All Good Things…

You know how that one goes, right?  All good things must….come to an end. 


What goes up must come down.


RWA 2012 Anaheim has come to an end.  


I’m flying home as you read this–exhausted, worn out & happy.  I’m probably snoring on the guy beside me or reading one of the new-to-me authors I picked up at the conference.  It’s possible I’m happily scribbling away on a fresh inspiration I took away from a workshop, or texting my new besties.  Because it’s not a conference unless I’ve found myself a new bestie.


Not that she’d ever replace my old besties.  No, the banditas are the constellation around which everybody else I meet through RWA spins.  And I missed the absent this year as much as I delighted in the present.  (Next year, y’all!  I demand it!)  And connecting with Bandita Buddies, giving real hugs and putting faces to email addresses and avatars?  Priceless!


But I’ve decided that this yearly meet up of beloveds works for me on another level.  It satisfies a deeper need than just seeing people I’ve missed. And why?  Because when I was a kid, I was a die-hard summer camper. 


Oh, yeah.  I was a Camp Kid.  (Holla, campers!  Let me hear you rock this campfire!)


For me, Camp (and, yes, I do capitalize it on purpose) was akin to Prom.  A thing so important and defining that it doesn’t require a preceding the.  We went to Camp, not the camp. Just like we went to Prom, not the prom.  And I lived for those two or three weeks in the summer.  


Why?  Because of the homogeneity.  And not racial or socio-economic or anything like that.  No, we were all different colors and creeds.  There were rich kids and poor kids, city kids and country kids.  But we were truly and uniformly nerdy.  It was like Camp was a dog whistle for geeks with good hearts who wanted to do goofy skits and sing songs and dance in the chow hall.  Only we could hear the siren song of Camp, & boy did we turn up. 


I made friends I have to this day at Camp, people I love & understand though we haven’t spoken or seen each other for dozens of years.   Here’s me in 1985 (see if you can pick me out!), when I first shared a cabin with my best friend from middle school.  My counselor that year on the far right went on to room with my sister in college.  I’ve hugged both of them within the last calendar year.

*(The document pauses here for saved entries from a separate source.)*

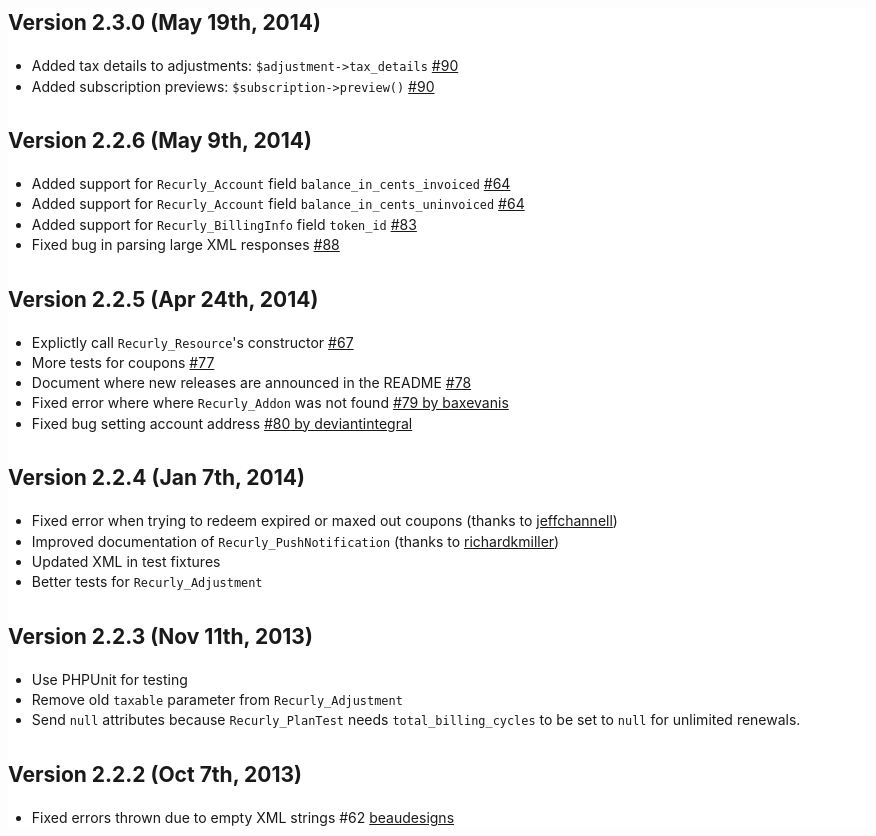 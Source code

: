 ## Version 2.3.0 (May 19th, 2014)

* Added tax details to adjustments: `$adjustment->tax_details` [#90](https://github.com/recurly/recurly-client-php/pull/90)
* Added subscription previews: `$subscription->preview()` [#90](https://github.com/recurly/recurly-client-php/pull/90)

## Version 2.2.6 (May 9th, 2014)

* Added support for `Recurly_Account` field `balance_in_cents_invoiced` [#64](https://github.com/recurly/recurly-client-php/pull/64)
* Added support for `Recurly_Account` field `balance_in_cents_uninvoiced` [#64](https://github.com/recurly/recurly-client-php/pull/64)
* Added support for `Recurly_BillingInfo` field `token_id` [#83](https://github.com/recurly/recurly-client-php/pull/83)
* Fixed bug in parsing large XML responses [#88](https://github.com/recurly/recurly-client-php/pull/88)

## Version 2.2.5 (Apr 24th, 2014)

* Explictly call `Recurly_Resource`'s constructor [#67](https://github.com/recurly/recurly-client-php/pull/67)
* More tests for coupons [#77](https://github.com/recurly/recurly-client-php/pull/77)
* Document where new releases are announced in the README [#78](https://github.com/recurly/recurly-client-php/pull/78)
* Fixed error where where `Recurly_Addon` was not found [#79 by baxevanis](https://github.com/recurly/recurly-client-php/pull/79)
* Fixed bug setting account address [#80 by deviantintegral](https://github.com/recurly/recurly-client-php/pull/80)

## Version 2.2.4 (Jan 7th, 2014)

* Fixed error when trying to redeem expired or maxed out coupons (thanks to [jeffchannell](https://github.com/jeffchannell))
* Improved documentation of `Recurly_PushNotification` (thanks to [richardkmiller](https://github.com/richardkmiller))
* Updated XML in test fixtures
* Better tests for `Recurly_Adjustment`

## Version 2.2.3 (Nov 11th, 2013)

* Use PHPUnit for testing
* Remove old `taxable` parameter from `Recurly_Adjustment`
* Send `null` attributes because `Recurly_PlanTest` needs `total_billing_cycles` to be set to `null` for unlimited renewals.

## Version 2.2.2 (Oct 7th, 2013)

* Fixed errors thrown due to empty XML strings #62 [beaudesigns](https://github.com/beaudesigns)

So I’ve decided that RWA is my new Camp.  It’s chock full of people who hear the same song I’m hearing, & we’re all just geeky enough to turn up for the dance party.  And being in a whole crowd full of folks who unabashedly love what I love?  Who dig a happy ending, and weep delighted tears when an apha male is brought to his stubborn knees?  Who love those stories enough to bleed them onto the page year after year?


Pure bliss.  So thanks for coming out to play this year, everybody.  And for those of you who missed it?  I’m saving you a dance.  Next year, ‘kay?


So tell me, were you a Camp kid?  What kind?  (Mine was a low-budget, liberal-minded church camp with a lot of spontaneous singing.  As if you couldn’t guess.)  Did you love it?  Or did you–like my sister–hate every buggy, dirty second?  Share!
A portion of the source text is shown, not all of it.